Mohon tunggu...
Garda Maharsi
Garda Maharsi Mohon Tunggu... Ilmuwan - Pemerhati Sosial-Budaya

Seorang peneliti sosial-humaniora yang sekaligus praktisi dunia Public Relations.

Selanjutnya

Tutup

Humaniora Pilihan

William Sidis

25 November 2024   16:47 Diperbarui: 25 November 2024   16:48 214
+
Laporkan Konten
Laporkan Akun
Kompasiana adalah platform blog. Konten ini menjadi tanggung jawab bloger dan tidak mewakili pandangan redaksi Kompas.
Lihat foto
https://amenteemaravilhosa.com.br/william-james-sidis/

---buat E

Andai ada sebuah pertanyaan "Siapa orang terpintar di dunia?" dan harus ada jawaban pasti, orang akan mengingat Albert Einstein, atau Leonardo da Vinci, atau mungkin Stephen Hawking. Namun amat jarang orang menyebut William James Sidis dengan perjalanan hidupnya yang tragis...

William Sidis, dengan rambut belah pinggir dan mata yang pincing, adalah seorang jenius. Dengan IQ antara 250-300, Sidis seperti hujan es di siang gurun. Pada umur 18 bulan ia sudah membaca harian New York Post, menulis puisi dalam bahasa Perancis ketika berumur 5 tahun, dan bicara 8 bahasa ketika belum genap 6 tahun.

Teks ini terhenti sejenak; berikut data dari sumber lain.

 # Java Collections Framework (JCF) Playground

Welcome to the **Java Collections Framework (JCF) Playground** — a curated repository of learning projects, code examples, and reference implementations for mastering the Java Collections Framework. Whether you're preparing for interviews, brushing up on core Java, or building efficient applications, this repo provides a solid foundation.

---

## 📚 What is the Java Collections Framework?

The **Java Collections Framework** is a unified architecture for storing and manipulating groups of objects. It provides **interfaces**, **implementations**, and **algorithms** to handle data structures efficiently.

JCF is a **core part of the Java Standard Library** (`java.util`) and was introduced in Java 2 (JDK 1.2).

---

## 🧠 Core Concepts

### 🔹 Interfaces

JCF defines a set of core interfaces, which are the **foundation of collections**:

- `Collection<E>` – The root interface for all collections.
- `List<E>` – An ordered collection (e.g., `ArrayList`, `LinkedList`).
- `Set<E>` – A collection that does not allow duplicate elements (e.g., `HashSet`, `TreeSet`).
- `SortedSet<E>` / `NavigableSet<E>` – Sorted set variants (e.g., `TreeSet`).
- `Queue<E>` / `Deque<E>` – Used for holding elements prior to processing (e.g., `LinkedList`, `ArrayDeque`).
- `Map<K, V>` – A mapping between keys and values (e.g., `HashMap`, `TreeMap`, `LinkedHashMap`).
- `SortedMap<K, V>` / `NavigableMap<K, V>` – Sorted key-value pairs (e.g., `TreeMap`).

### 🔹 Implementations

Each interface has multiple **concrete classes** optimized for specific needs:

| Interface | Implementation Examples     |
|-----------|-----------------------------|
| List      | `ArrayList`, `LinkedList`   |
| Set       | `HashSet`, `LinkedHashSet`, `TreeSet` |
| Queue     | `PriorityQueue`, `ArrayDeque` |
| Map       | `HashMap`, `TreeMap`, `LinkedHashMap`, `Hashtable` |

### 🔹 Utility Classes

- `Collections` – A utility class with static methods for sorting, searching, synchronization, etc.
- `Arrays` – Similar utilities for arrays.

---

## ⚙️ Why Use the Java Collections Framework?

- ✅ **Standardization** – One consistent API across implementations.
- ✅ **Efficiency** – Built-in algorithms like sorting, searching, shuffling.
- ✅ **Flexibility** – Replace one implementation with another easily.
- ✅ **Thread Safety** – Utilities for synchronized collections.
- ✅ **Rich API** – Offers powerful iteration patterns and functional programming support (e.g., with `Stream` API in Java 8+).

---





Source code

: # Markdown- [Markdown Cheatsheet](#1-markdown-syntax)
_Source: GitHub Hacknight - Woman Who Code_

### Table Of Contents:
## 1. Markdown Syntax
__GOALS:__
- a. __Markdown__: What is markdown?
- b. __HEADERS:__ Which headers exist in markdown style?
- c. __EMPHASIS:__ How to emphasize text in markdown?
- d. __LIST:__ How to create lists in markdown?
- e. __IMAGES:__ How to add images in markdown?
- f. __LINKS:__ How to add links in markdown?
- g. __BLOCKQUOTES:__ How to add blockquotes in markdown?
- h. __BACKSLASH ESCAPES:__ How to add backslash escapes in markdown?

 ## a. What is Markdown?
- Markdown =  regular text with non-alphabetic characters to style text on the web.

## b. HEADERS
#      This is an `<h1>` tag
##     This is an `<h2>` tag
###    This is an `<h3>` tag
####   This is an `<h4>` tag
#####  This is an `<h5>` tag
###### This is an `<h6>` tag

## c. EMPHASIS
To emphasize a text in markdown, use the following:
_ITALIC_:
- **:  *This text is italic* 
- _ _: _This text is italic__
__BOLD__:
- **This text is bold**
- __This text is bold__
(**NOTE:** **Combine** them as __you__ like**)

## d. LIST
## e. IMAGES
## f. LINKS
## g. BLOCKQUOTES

Ketika menginjak 9 tahun, Sidis lolos ujian masuk Harvard. Saat usianya 11, dia bahkan sudah memberikan kuliah di klub matematika Harvard dengan tema "Four Dimensional Bodies". Januari 1910 itu, puluhan professor dan mahasiswa berkacamata menyemut, mendengarkan paparan dari seorang "boy-wonder" Amerika. Dan mayoritas dari mereka mengumpat.

Beberapa yang menyukainya akan membatin bahwa Sidis adalah masa depan matematika. Bagi yang membencinya, anak kecil norak ini hanya seorang "radio rusak" yang bahkan tak pernah mencium perempuan sepanjang hidupnya...

Orang-orang Amerika tidak cuma menyorot Sidis, namun juga Bapaknya. Adalah pria Yahudi berjenggot bernama Boris, yang dengan sabar dan telaten, mengajari Sidis. Boris adalah seorang psikolog, lulus sarjana dan master dari Harvard dalam 3 tahun. Masa kecilnya yang suram membuatnya menelaah keadaan dengan cara-cara tidak biasa. Boris adalah imigran yahudi yang masuk Amerika setelah kejadian pogrom Ukraina tahun 1888. Dan di negeri dimana intelektualitas lebih dihargai lebih dari pakaian jas, Boris membalaskan dendamnya.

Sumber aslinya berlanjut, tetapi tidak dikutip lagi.